Pepsi vs. Coke. There are plenty of famous brand rivalries, but in the world of adult entertainment, few can match Playboy vs. Penthouse. Along with Hustler, they’re the most famous gentlemen’s magazines in existence, and through the years, they’ve played a game of one-upmanship. In a recent column published by the Daily Beast, Bob Guccione recalled the rivalry between his father, Penthouse Magazine founder Bob Guccione Sr., and Hugh Hefner, the man famous for creating Playboy Magazine.

“My father hated Hugh Hefner. Which I always thought was irrational and, by the end of his life, just force of habit, something he no longer felt with any real emotion, a default position for which the source code had long been lost,” Guccione Jr. said.
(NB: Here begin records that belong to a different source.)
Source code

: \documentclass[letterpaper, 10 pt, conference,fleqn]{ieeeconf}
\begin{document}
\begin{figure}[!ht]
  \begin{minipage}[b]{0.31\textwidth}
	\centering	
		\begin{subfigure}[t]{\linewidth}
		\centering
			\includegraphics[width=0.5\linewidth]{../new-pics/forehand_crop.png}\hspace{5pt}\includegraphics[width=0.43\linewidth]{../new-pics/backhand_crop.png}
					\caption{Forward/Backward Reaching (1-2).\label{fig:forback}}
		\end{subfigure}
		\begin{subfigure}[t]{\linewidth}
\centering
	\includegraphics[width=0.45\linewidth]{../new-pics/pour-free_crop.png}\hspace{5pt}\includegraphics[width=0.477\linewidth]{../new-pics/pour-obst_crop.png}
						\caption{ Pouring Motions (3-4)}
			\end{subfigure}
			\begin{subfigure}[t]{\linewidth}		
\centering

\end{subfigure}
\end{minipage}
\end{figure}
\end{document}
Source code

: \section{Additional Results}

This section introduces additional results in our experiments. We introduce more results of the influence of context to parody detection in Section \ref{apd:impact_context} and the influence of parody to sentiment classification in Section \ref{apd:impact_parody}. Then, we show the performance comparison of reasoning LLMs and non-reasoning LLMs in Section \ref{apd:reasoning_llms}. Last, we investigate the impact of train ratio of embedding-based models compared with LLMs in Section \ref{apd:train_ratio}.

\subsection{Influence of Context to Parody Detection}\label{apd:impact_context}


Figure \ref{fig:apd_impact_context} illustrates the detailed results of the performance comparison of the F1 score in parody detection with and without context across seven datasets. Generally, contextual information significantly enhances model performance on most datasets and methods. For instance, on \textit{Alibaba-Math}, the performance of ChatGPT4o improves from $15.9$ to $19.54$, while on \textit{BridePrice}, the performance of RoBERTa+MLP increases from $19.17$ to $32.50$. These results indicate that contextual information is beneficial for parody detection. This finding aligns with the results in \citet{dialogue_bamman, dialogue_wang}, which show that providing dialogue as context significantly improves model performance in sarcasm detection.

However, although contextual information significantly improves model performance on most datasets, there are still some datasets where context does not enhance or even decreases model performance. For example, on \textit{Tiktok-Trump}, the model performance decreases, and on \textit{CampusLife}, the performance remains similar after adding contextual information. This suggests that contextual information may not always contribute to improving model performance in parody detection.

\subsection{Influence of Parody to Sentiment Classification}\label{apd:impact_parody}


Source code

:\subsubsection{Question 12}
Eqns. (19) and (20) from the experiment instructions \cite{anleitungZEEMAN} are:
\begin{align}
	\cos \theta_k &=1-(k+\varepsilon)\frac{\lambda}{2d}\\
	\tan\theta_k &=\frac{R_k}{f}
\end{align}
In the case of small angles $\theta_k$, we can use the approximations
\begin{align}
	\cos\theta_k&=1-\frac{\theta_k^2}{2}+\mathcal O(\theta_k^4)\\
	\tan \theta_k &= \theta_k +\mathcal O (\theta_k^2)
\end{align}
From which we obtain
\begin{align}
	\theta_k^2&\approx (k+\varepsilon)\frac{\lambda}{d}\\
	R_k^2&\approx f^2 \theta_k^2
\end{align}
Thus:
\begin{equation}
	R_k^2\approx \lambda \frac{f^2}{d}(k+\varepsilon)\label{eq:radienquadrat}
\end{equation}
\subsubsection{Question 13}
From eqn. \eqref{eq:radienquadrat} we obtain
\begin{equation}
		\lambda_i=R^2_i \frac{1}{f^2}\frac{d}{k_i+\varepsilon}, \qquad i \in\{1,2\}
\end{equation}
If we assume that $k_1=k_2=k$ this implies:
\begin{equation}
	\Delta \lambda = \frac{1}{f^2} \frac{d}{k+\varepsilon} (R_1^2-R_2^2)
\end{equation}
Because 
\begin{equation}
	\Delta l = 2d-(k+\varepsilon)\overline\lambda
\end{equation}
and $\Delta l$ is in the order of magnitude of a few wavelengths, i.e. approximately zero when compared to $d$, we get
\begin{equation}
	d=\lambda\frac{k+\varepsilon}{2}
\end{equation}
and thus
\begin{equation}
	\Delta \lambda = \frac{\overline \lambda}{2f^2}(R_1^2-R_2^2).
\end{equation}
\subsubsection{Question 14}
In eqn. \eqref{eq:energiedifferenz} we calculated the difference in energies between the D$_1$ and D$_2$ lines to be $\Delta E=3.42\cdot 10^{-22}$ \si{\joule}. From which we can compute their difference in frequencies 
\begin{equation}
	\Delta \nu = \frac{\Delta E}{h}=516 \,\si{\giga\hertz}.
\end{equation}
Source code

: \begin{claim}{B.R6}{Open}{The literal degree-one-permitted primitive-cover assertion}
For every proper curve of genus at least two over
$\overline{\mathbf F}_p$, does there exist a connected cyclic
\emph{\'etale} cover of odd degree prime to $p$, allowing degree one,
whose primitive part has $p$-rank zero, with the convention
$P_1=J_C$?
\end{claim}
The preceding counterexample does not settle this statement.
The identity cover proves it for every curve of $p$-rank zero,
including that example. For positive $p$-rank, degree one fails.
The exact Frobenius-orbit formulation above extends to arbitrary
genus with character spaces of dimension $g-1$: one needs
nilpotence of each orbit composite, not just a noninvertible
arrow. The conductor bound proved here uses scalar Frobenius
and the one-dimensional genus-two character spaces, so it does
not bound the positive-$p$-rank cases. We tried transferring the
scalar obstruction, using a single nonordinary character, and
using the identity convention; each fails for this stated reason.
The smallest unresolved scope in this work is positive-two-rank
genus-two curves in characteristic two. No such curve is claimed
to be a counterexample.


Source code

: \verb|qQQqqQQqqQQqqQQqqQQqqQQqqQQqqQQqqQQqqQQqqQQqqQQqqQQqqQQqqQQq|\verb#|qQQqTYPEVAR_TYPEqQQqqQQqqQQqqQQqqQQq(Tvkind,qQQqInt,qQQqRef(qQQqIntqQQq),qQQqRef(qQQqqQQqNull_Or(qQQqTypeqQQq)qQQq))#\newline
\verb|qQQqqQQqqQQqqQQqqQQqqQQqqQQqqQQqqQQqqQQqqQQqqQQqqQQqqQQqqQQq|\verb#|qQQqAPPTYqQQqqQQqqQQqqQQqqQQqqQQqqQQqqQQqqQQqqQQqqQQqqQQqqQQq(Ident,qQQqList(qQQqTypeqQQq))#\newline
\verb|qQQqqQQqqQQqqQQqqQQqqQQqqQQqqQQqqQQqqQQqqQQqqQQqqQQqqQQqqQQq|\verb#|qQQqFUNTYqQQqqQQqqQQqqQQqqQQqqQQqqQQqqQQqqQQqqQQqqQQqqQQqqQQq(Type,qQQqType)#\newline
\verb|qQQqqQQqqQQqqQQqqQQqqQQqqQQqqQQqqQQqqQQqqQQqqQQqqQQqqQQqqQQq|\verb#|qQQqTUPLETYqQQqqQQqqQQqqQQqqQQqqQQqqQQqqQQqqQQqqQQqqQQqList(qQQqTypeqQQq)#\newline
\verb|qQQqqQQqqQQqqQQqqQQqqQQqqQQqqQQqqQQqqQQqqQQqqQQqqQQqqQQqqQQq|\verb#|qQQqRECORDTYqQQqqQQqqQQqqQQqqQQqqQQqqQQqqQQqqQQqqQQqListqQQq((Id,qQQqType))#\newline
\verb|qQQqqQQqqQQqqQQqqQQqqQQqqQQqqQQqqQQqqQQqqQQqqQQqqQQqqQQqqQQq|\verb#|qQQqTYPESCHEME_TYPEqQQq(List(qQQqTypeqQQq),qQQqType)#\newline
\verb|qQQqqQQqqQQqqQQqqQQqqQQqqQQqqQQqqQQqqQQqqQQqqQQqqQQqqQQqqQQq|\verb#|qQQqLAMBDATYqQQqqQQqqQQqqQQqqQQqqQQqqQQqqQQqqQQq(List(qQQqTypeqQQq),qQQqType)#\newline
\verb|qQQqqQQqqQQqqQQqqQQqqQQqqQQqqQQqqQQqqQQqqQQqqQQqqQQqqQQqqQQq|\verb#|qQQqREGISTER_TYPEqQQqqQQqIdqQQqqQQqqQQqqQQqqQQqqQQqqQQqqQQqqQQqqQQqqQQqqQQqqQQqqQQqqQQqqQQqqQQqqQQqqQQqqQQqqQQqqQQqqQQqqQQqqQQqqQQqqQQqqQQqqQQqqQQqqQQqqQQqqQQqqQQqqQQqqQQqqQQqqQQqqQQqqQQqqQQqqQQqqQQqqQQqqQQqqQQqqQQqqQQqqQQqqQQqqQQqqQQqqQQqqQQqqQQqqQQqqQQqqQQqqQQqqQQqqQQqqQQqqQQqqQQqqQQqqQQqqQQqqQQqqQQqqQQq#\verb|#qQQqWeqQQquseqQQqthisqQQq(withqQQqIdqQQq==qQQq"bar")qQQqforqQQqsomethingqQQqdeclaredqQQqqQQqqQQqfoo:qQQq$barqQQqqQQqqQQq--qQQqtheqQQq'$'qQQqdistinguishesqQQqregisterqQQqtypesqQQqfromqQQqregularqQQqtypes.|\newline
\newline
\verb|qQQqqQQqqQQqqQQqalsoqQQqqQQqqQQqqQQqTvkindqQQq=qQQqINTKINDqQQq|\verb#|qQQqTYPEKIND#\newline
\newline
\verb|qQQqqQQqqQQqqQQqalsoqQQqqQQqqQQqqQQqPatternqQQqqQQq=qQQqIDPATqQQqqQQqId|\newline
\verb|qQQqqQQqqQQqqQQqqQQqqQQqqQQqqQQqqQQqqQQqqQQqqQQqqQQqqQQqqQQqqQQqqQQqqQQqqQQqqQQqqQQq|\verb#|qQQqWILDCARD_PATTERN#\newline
Hefner launched Playboy in 1953, inspiring Guccione to create his own lad mag, Penthouse, 11 years later. Through the 1960s and early ’70s, the two publications attempted to outpace each other in terms of explicitness. The race was dubbed the “Pubic Wars” and has become such a familiar part of the pop culture of the era that it even has its own Wikipedia page! Penthouse is usually acknowledged to have “won” the war, as Playboy decided to move back toward softcore content after a poorly received cover shot of a model with her hand plunged in her underwear. “Playboy was smart to get out when it did, its reputation and its gloss of sophistication still intact,” former Playboy Advisor writer Frank M. Robinson said in his memoirs.

Even after having won the battle with Hefner, Guccione Sr. still felt he may have lost the war. “Hefner resented that my father was the usurper. My father resented that, even though Penthouse passed Playboy, he never vanquished Hefner, never replaced him in the American psyche as the Alpha male. My father was always the brasher, cockier, bolder – but always the outsider,” Guccione said.

The arrival of the ultra-explicit Hustler Magazine in 1974 meant that neither magazine could complete for the title of most hardcore publication anymore. As a result, Playboy became a softcore magazine, even flirting with a non-nude format for a time, while Penthouse has vacillated between hardcore and soft. (Its latest iteration under editor Kelly Holland is more explicit than Playboy but still much tamer than Hustler.)

While the Pubic Wars are long gone, Playboy did recently mark a milestone of a different kind: Ines Rau, featured in the November/December 2017 edition of the magazine, was the company’s first-ever transgender Playmate.